In his first season as the Giants’ GM, so long ago when his seat wasn’t even yet warm, Brian Sabean traded one of the most beloved Giants in history, Matt Williams, for Julian Tavarez (a setup man), Jose Vizcaino (a utility infielder) and Jeff Kent, otherwise known as a nobody, a failed middle-infield prospect with a frying pan for a glove. Shortly thereafter, Kent exploded as much more. There was reason to believe he would not – he was 29, he had bounced around from the Blue Jays, to the Mets, to the Indians while never taking a full season of at bats, and he’d played first, second and third without the confidence of his skippers – but Dusty Baker, when Kent landed on his plate, played him at second base and hit him behind Barry Bonds, every day.

Why is this relevant? I’m writing this because it’s Hall of Fame voting season, and the Giants don’t have anyone on the ballot worth so much as a look – my condolences to Kirk Reuter. Bonds will get his shot to go in, and when that debate starts raging I’ll argue tooth and nail that he deserves enshrinement, and on the first ballot. His credentials speak for themselves. Statistically, he’s one of the greatest players that ever lived. His peers’ – I’m using this term loosely – statistics and accomplishments during his reign were dwarfed in his shadow. Pitchers cowered at the site of him, issuing intentional walk after intentional walk. The debate is now and always will be: should his obvious steroid use keep him out? It’s an obvious choice for me – he belongs – but for now I’ll place my attention on another Giant whose case is rapidly approaching: the abovementioned Jeff Kent.

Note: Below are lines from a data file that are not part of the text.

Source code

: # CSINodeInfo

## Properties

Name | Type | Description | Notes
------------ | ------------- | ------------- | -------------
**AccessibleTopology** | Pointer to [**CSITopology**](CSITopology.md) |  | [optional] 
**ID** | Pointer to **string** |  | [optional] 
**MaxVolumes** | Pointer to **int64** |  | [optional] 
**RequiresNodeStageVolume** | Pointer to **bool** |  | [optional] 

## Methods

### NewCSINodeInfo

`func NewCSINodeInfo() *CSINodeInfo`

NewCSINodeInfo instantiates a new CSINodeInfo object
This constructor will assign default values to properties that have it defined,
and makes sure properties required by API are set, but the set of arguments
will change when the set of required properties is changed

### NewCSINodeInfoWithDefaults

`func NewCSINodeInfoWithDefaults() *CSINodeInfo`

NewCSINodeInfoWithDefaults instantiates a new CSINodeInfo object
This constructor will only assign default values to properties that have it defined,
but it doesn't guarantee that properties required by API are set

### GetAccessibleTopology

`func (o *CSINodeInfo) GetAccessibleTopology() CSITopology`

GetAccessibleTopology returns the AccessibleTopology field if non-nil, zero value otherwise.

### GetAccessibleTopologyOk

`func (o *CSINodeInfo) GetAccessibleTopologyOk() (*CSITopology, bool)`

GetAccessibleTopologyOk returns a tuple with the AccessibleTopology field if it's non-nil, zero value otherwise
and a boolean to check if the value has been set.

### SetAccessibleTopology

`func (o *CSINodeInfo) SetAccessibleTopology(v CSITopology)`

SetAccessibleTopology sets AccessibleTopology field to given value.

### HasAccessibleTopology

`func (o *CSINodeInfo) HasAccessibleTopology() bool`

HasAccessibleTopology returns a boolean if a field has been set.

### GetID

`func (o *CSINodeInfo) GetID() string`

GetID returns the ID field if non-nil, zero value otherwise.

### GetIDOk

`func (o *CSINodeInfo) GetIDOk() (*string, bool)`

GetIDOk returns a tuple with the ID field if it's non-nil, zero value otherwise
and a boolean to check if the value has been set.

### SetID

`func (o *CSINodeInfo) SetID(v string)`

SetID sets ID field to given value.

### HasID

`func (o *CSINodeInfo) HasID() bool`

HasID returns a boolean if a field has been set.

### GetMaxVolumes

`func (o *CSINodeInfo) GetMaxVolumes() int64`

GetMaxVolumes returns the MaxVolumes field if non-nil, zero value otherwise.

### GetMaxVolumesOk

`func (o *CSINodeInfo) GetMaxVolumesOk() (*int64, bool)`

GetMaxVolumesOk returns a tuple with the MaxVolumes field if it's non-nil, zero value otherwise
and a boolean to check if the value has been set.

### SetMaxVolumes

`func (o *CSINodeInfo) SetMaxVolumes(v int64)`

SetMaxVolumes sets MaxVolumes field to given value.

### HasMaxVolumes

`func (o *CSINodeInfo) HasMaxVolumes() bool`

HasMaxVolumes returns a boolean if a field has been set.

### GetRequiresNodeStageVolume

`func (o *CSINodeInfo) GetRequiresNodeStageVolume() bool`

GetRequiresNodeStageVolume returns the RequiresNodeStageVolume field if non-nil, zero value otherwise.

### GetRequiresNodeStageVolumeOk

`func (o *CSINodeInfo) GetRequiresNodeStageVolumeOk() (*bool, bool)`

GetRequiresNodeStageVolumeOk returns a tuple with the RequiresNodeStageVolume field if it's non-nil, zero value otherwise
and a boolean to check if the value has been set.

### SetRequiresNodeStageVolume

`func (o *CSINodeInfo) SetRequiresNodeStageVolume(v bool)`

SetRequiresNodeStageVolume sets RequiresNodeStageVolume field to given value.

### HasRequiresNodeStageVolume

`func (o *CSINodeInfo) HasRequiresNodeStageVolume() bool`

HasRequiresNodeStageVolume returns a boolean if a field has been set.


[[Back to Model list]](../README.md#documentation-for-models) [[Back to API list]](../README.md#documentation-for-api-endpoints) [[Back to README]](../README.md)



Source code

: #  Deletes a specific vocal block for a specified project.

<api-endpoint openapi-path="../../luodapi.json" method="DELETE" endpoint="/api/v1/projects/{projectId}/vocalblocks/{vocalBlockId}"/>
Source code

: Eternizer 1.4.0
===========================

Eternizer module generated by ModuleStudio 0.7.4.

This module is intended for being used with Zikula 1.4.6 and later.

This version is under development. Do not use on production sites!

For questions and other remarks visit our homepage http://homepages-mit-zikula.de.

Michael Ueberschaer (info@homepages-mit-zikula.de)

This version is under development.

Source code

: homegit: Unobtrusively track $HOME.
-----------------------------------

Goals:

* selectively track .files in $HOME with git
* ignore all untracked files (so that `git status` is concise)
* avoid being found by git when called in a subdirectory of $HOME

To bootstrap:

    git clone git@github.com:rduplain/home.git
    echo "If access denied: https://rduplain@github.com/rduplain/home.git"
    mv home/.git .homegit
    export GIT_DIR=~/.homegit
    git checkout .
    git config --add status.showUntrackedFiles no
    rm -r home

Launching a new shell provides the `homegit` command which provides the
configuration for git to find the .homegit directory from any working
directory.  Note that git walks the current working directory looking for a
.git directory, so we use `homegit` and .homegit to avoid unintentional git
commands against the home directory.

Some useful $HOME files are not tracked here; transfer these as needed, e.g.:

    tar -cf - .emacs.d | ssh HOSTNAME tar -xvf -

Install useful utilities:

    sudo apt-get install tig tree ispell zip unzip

Already in the Hall of Fame at the position are: Rod Carew, Eddie Collins, Bobby Doerr, Johnny Evers, Nellie Fox, Frankie Frisch, Charlie Gehringer, Joe Gordon, Frank Grant, Billy Herman, Roger Hornsby, Nap Lajoie, Tony Lazzeri, Bill Mazeroski, Bid McPhee, Joe Morgan, Jackie Robinson, Ryne Sandberg, and Red Schoendienst

We also have Roberto Alomar and Craig Biggio who will enter shortly, we assume, and justifiably so.

So how does Kent stack up? If we are to put a list of players together, including all of the Hall of Fame second basemen, Alomar and Biggio, and Kent, we have twenty-one players. Ranking them: Kent would be 11th in hits (2,461), 4th in doubles (560), first in home runs (377*), third in RBI (1,518), 11th in batting average (.290), 15th in on base percentage (.356), 2nd in slugging (.500), 4th in OPS or on base plus slugging percentage (.855), 8th in adjusted OPS or OPS+ (123) -- this stat tells us how much better he was than the average hitter during his time, 100 being average, so 23% better – and 12th in career wins above replacement or WAR (59.4).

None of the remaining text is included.